Second, the deception element is becoming a recurring theme. In both the Lamb and Finley cases, plaintiffs alleged the AI voice attempted to pass as human. This matters because courts may treat deceptive AI calls more harshly than calls that disclose their artificial nature up front. Companies that fail to disclose AI use are not just risking TCPA liability. They are inviting courts to find willful violations, tripling the per-call damages.
Third, the class definitions are getting broader. By including vendors, lead generators, and agents within the proposed class, Lamb’s attorneys are signaling that they intend to cast the widest net possible. This puts pressure on companies to either prove that every call in the campaign was compliant, or face liability for every call that was not.
The Bottom Line
AI voice technology is not going away. The efficiency gains are too significant, and the market demand is too strong. But the Lamb v. Mortgage One Funding case is a clear signal that deploying AI voice agents without a compliance foundation is not a viable business strategy. It is a liability-creation exercise with seven-figure consequences.

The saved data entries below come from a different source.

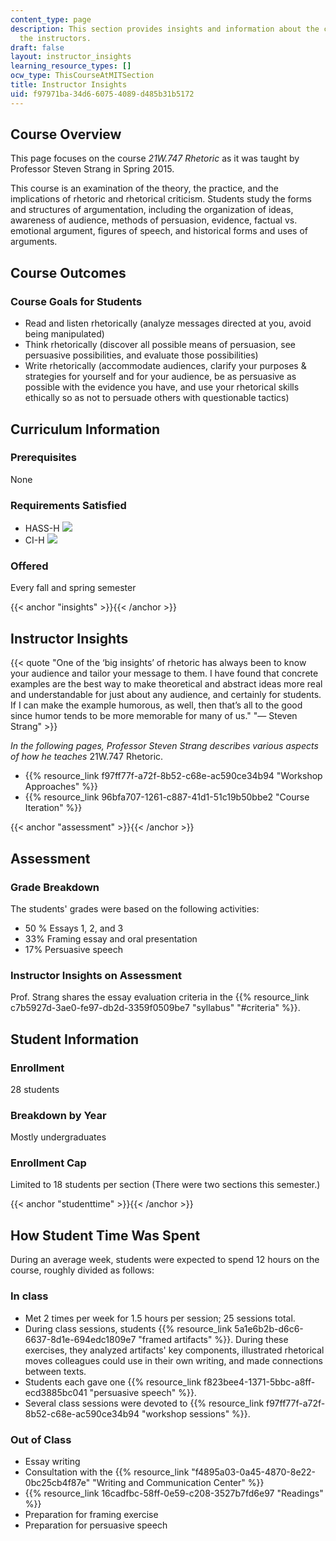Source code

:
 ```yaml
---
content_type: page
description: This section provides insights and information about the course from
  the instructors.
draft: false
layout: instructor_insights
learning_resource_types: []
ocw_type: ThisCourseAtMITSection
title: Instructor Insights
uid: f97971ba-34d6-6075-4089-d485b31b5172
---
```

## Course Overview

This page focuses on the course _21W.747 Rhetoric_ as it was taught by Professor Steven Strang in Spring 2015.

This course is an examination of the theory, the practice, and the implications of rhetoric and rhetorical criticism. Students study the forms and structures of argumentation, including the organization of ideas, awareness of audience, methods of persuasion, evidence, factual vs. emotional argument, figures of speech, and historical forms and uses of arguments.

## Course Outcomes

### Course Goals for Students

- Read and listen rhetorically (analyze messages directed at you, avoid being manipulated)
- Think rhetorically (discover all possible means of persuasion, see persuasive possibilities, and evaluate those possibilities)
- Write rhetorically (accommodate audiences, clarify your purposes & strategies for yourself and for your audience, be as persuasive as possible with the evidence you have, and use your rhetorical skills ethically so as not to persuade others with questionable tactics)

## Curriculum Information

### Prerequisites

None

### Requirements Satisfied

- HASS-H ![](/images/educator/icon-question-hass-h.png)
- CI-H ![](/images/educator/icon-question-cih.png)

### Offered

Every fall and spring semester

{{< anchor "insights" >}}{{< /anchor >}}

## Instructor Insights

{{< quote "One of the ‘big insights’ of rhetoric has always been to know your audience and tailor your message to them. I have found that concrete examples are the best way to make theoretical and abstract ideas more real and understandable for just about any audience, and certainly for students. If I can make the example humorous, as well, then that’s all to the good since humor tends to be more memorable for many of us." "— Steven Strang" >}}

_In the following pages, Professor Steven Strang describes various aspects of how he teaches_ 21W.747 Rhetoric.

- {{% resource_link f97ff77f-a72f-8b52-c68e-ac590ce34b94 "Workshop Approaches" %}}
- {{% resource_link 96bfa707-1261-c887-41d1-51c19b50bbe2 "Course Iteration" %}}

{{< anchor "assessment" >}}{{< /anchor >}}

## Assessment

### Grade Breakdown

The students' grades were based on the following activities:

- 50 % Essays 1, 2, and 3
- 33% Framing essay and oral presentation
- 17% Persuasive speech

### Instructor Insights on Assessment

Prof. Strang shares the essay evaluation criteria in the {{% resource_link c7b5927d-3ae0-fe97-db2d-3359f0509be7 "syllabus" "#criteria" %}}.

## Student Information

### Enrollment

28 students

### Breakdown by Year

Mostly undergraduates

### Enrollment Cap

Limited to 18 students per section (There were two sections this semester.)

{{< anchor "studenttime" >}}{{< /anchor >}}

## How Student Time Was Spent

During an average week, students were expected to spend 12 hours on the course, roughly divided as follows:

### In class

- Met 2 times per week for 1.5 hours per session; 25 sessions total.
- During class sessions, students {{% resource_link 5a1e6b2b-d6c6-6637-8d1e-694edc1809e7 "framed artifacts" %}}. During these exercises, they analyzed artifacts' key components, illustrated rhetorical moves colleagues could use in their own writing, and made connections between texts.
- Students each gave one {{% resource_link f823bee4-1371-5bbc-a8ff-ecd3885bc041 "persuasive speech" %}}.
- Several class sessions were devoted to {{% resource_link f97ff77f-a72f-8b52-c68e-ac590ce34b94 "workshop sessions" %}}.

### Out of Class

- Essay writing
- Consultation with the {{% resource_link "f4895a03-0a45-4870-8e22-0bc25cb4f87e" "Writing and Communication Center" %}}
- {{% resource_link 16cadfbc-58ff-0e59-c208-3527b7fd6e97 "Readings" %}}
- Preparation for framing exercise
- Preparation for persuasive speech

The companies that will succeed with AI voice are the ones building compliance into their architecture from day one: verifying consent before enabling calls, disclosing AI use on every call, scrubbing against DNC lists, handling revocation requests in real time, and maintaining documentation that can withstand litigation discovery.
Hope is not a compliance strategy. If you cannot answer those three questions with confidence and documentation, the time to fix your consent architecture is now, before you become the next case study.